P&S L2 C1 S4

S4: Failure of IID Assumptions

It is important to recognize situations where the Bernoulli model can be expected to work well, and distinguish them from real world situations which cannot be modelled well by Bernoulli sequences. If the assumptions of the model provide a good match to the real world circumstances, the model can be expected to work well for many purposes. If the assumptions do not match well, the model may not be so useful. HOWEVER, this is ALWAYS a practical matter, since models are NEVER a perfect representation of reality. So it is always a question of IS THE MODEL A GOOD ENOUGH APPROXIMATION FOR THE PURPOSE AT HAND? and it is NEVER a question of whether the model is a perfect match for all aspects of the reality being modelled.

Sampling without replacement. Suppose we have a population of 10 students and we make a random draw. Then we take the randomly drawn student out of the pool, so we have 9 students left. Then we make another simple random draw. This procedure is called sampling without replacement.

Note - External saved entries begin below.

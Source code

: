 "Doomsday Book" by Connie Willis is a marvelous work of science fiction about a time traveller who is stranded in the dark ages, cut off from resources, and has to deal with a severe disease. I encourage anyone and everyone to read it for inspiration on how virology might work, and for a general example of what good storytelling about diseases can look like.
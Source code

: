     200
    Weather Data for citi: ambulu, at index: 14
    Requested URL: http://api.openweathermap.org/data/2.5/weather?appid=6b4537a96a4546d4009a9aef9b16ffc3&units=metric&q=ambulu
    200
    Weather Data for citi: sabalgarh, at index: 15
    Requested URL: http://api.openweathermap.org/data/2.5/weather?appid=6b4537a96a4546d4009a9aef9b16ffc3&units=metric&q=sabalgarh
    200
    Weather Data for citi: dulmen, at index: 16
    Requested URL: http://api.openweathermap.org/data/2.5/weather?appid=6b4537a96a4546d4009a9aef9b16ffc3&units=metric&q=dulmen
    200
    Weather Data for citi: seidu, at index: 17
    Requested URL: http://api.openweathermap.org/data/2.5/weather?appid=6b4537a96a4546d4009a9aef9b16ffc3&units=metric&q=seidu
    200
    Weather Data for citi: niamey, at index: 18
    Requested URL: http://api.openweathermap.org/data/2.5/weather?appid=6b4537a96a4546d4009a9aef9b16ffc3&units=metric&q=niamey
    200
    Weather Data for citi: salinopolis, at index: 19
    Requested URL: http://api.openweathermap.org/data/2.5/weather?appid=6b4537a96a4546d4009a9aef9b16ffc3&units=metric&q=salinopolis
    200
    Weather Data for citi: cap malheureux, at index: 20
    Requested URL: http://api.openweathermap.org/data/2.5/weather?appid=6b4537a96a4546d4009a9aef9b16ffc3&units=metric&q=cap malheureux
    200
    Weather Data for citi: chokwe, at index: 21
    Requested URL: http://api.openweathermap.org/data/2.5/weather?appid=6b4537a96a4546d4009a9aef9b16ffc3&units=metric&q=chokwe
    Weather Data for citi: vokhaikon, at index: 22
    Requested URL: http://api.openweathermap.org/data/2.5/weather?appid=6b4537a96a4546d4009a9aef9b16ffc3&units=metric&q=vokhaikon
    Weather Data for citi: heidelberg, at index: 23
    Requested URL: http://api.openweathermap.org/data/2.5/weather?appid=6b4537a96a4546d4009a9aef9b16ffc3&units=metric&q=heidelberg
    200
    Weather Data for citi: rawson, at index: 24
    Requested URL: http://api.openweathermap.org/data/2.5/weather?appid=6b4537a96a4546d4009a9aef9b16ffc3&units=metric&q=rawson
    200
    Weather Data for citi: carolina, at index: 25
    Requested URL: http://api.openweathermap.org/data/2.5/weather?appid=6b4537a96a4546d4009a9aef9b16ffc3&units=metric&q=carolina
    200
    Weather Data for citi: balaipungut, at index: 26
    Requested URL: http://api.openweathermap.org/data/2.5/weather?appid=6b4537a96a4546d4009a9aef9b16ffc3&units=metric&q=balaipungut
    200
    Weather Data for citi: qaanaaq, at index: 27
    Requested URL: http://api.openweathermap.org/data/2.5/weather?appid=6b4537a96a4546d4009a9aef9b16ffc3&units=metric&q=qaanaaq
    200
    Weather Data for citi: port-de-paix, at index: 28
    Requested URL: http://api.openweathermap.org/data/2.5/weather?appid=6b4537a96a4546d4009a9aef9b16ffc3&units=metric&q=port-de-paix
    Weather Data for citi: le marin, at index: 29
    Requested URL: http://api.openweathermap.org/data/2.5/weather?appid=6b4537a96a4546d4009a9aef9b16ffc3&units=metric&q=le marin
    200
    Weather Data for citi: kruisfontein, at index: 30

In this case, we DO NOT have IDENTICAL distributions. After the first person is TAKEN OUT, the probabilities for drawing of each person CHANGE to 1/9, which is different from the 1/10. We also do not have INDEPENDENCE because what happens on the second draw DEPENDS on what happened in the FIRST DRAW. So this is NOT a real world situation which is modelled well by a sequence of IID Bernoulli random draws.

Sampling With Replacement: This is the standard theoretical model for sampling. We draw one person at random. THEN we put the person BACK into the population. THEN we make the second draw. This means that the person selected first has a chance to be chosed AGAIN. In sampling without replacement, the person is taken out, and CANNOT be chosen again.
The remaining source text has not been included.